Okay, I'm looking for a good summer job.  And by good, I mean lots of money.  From what I've heard, this industry can be an excellent place to make a good amount of cash.

In fact, when I'm done my degree next year, I'd even consider working in this capacity for several years to make some good money to start a life with.

I'm smart, strong and a dedicated worker; so does anyone have any experience and insight into this sector, and any advice on how to succeed at obtaining a job and advancing your career, specifically working on offshore oil platforms?


----------



## Cedric (Mar 5, 2003)

It ranks high on the list of workplace injury, dismemberment and death...

But yes, it pays a lot, and no, I have no prior experience. Just what I see on TV.

Cedric


----------



## Sixchan (Mar 5, 2003)

Hmm...months on a concrete island...nah, that just isn't for me.

OTOH, Think of all the people you can teach D&D to, and think how long you could play it for!


----------



## DWARF (Mar 5, 2003)

It's not actually month's, it's a rotation, usually 2 weeks on, wokring every day, then 2 weeks back on shore.


----------



## Mishihari Lord (Mar 5, 2003)

If you have a technical education, contact Schlumberger.  I hope I spelled it right.  They fix non-functional oil wells and the pay is amazing right out of school.  Not my cup of tea since you don't get much of a life outside of work, but it may be just what you're looking for.


----------



## Sixchan (Mar 5, 2003)

DWARF said:
			
		

> *It's not actually month's, it's a rotation, usually 2 weeks on, wokring every day, then 2 weeks back on shore. *




It's still not my thing.  I need my house and my bed to sleep properly at nights.


----------



## DWARF (Mar 5, 2003)

Note: I do not have any technical training in this field, and will probably start as a roustabout (general worker).


----------



## RangerWickett (Mar 5, 2003)

Just don't take the job of _cleaning_ oil rigs.  My brother did that briefly (and by briefly, I mean about a month) before he lost his will and gave up entirely, not working again at all for nearly three years.  Then again, my brother's a lazy ing bum who dropped out of school and whose primary impact on my life has been to drain money away from my family that could have gone to my college education.  But still, the job was horrible.

He'd spend all day out in the sun, scrubbing the things down or something to make sure they didn't rust in all that saltwater-filled air.  He'd end up pulling 10 or 12 hour days, just doing pure crap manual labor.  He decided to quit when he spent an afternoon working beside an old-timer who'd been there three years.  His fingernails were all practically solid black, and he looked 60 years old (but was only in his 40s).

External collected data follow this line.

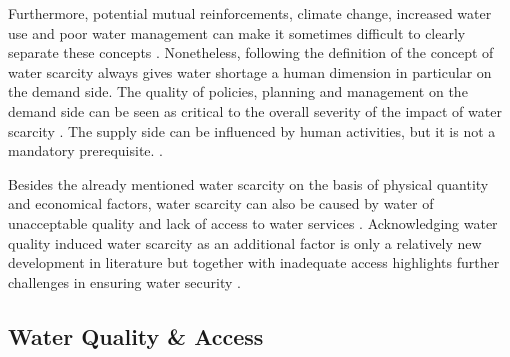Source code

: Furthermore, potential mutual reinforcements, climate change, increased water use and poor water management can make it sometimes difficult to clearly separate these concepts \autocite{idmpDroughtWaterScarcity2022,lealfilhoUnderstandingResponsesClimaterelated2022,liuWaterScarcityAssessments2017,rcrcFORECASTBASEDFINANCINGEARLY2020}. Nonetheless, following the definition of \autocite{faoCopingWaterScarcity2012} the concept of water scarcity always gives water shortage a human dimension in particular on the demand side. The quality of policies, planning and management on the demand side can be seen as critical to the overall severity of the impact of water scarcity \autocite{idmpDroughtWaterScarcity2022,faoCopingWaterScarcity2012,vereintenationenSpecialReportDrought2021}. The supply side can be influenced by human activities, but it is not a mandatory prerequisite. \autocite{idmpDroughtWaterScarcity2022}. 

Besides the already mentioned water scarcity on the basis of physical quantity and economical factors, water scarcity can also be caused by water of unacceptable quality and lack of access to water services \autocite{faoCopingWaterScarcity2012}. Acknowledging water quality induced water scarcity as an additional factor is only a relatively new development in literature \autocite{liuThreedimensionalWaterScarcity2020} but together with inadequate access highlights further challenges in ensuring water security \autocite{caretta2022water, mishraWaterSecurityChanging2021}.

\subsection{Water Quality \& Access}

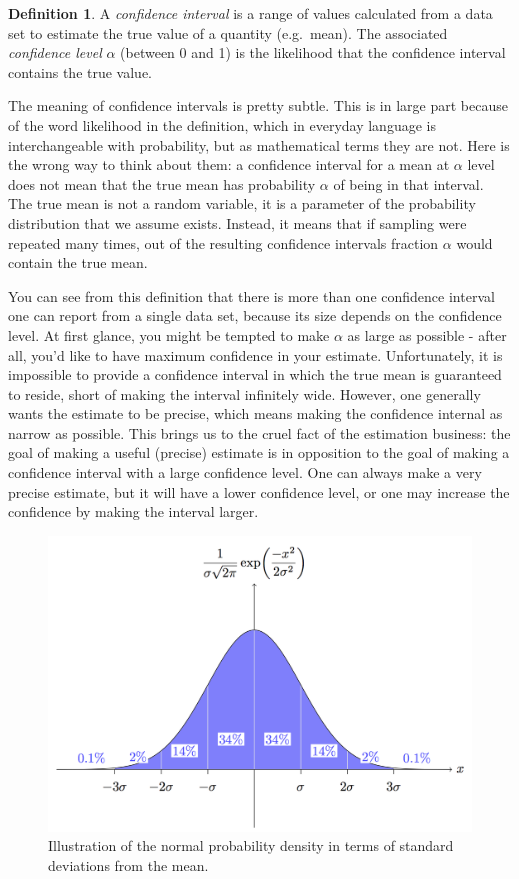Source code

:\documentclass[
]{book}
\theoremstyle{definition}
\newtheorem{definition}{Definition}[chapter]
\theoremstyle{definition}
\theoremstyle{definition}
\theoremstyle{remark}
\begin{document}
\begin{definition}
\protect\hypertarget{def:conf-int}{}{\label{def:conf-int} }A \emph{confidence interval} is a range of values calculated from a data set to estimate the true value of a quantity (e.g.~mean). The associated \emph{confidence level} \(\alpha\) (between 0 and 1) is the likelihood that the confidence interval contains the true value.
\end{definition}

The meaning of confidence intervals is pretty subtle. This is in large part because of the word likelihood in the definition, which in everyday language is interchangeable with probability, but as mathematical terms they are not. Here is the wrong way to think about them: a confidence interval for a mean at \(\alpha\) level does not mean that the true mean has probability \(\alpha\) of being in that interval. The true mean is not a random variable, it is a parameter of the probability distribution that we assume exists. Instead, it means that if sampling were repeated many times, out of the resulting confidence intervals fraction \(\alpha\) would contain the true mean.

You can see from this definition that there is more than one confidence interval one can report from a single data set, because its size depends on the confidence level. At first glance, you might be tempted to make \(\alpha\) as large as possible - after all, you'd like to have maximum confidence in your estimate. Unfortunately, it is impossible to provide a confidence interval in which the true mean is guaranteed to reside, short of making the interval infinitely wide. However, one generally wants the estimate to be precise, which means making the confidence internal as narrow as possible. This brings us to the cruel fact of the estimation business: the goal of making a useful (precise) estimate is in opposition to the goal of making a confidence interval with a large confidence level. One can always make a very precise estimate, but it will have a lower confidence level, or one may increase the confidence by making the interval larger.

\begin{figure}
\centering
\includegraphics{ch5/standard-deviation-tikz.png}
\caption{Illustration of the normal probability density in terms of standard deviations from the mean.}
\end{figure}
\end{document}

I don't know what the real job entails, but it's most likely much easier.


----------



## Shadowdancer (Mar 5, 2003)

RangerWickett said:
			
		

> *I don't know what the real job entails, but it's most likely much easier. *




No, the hours are just as long, the work is harder and more dangerous. I had a couple of guys I went to high school with get jobs on oil platforms in the Gulf of Mexico after school. Yeah, they made lots of money, but said it was hell. They were working three weeks on, one week off. Their off week, they were on call in case they had to go back out for some reason, so the company paid for them to stay in cheap motels near the coast so they could be flown back out at a moments notice. So they just sat around all day, drinking and playing poker.

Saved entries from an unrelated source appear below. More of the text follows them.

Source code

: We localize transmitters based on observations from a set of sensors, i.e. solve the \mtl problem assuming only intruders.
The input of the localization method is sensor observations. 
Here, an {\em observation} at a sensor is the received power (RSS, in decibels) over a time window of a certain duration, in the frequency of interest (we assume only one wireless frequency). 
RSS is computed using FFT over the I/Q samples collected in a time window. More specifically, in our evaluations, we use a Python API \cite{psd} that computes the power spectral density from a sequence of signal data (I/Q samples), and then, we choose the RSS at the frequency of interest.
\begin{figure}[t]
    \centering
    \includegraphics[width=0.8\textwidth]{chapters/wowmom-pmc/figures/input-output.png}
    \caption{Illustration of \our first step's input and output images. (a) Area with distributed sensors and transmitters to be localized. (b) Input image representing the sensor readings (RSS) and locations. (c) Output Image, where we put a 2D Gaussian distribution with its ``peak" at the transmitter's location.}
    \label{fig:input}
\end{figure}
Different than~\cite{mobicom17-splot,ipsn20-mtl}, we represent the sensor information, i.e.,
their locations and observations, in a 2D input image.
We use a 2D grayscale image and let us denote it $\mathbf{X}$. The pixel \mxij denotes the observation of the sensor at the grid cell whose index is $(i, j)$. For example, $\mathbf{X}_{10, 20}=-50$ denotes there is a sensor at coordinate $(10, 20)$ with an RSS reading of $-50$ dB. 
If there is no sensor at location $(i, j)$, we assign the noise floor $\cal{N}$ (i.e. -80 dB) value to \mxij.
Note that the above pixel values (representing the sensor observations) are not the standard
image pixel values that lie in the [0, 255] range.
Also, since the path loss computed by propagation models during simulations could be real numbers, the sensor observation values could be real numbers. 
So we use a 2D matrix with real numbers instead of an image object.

Not only is the incident of serious injury and death high while working, even going to and from the oilfield was very dangerous. They have to fly in and out on helicopters. Sometimes the wind is so strong, it lifts the helicopters right off the landing pad and takes them over the edge. Or the winds will cause the copter to crash against the metal structure during takeoff or landing.

Neither of my friends kept their jobs for longer than a year. And while they were making lots of money, they weren't able to save much of it (that most likely was their fault, though). I don't know if any companies will hire you just for the summer -- I seem to recall that they had to sign contracts for a certain length of employment. If you do pursue this, at least don't tell the company up front you're just looking for a summer job. With the training involved, even at entry level, they probably aren't likely to hire you just for 3-4 months. About the time they get you trained properly, you'd be leaving.


----------



## Kilmore (Mar 5, 2003)

Not to spread rumors or misinformation, but I've heard from the news that oil workers near some countries may face harrassment, kidnap or worse from resentful locals.  I don't really know about this, but I would look into it.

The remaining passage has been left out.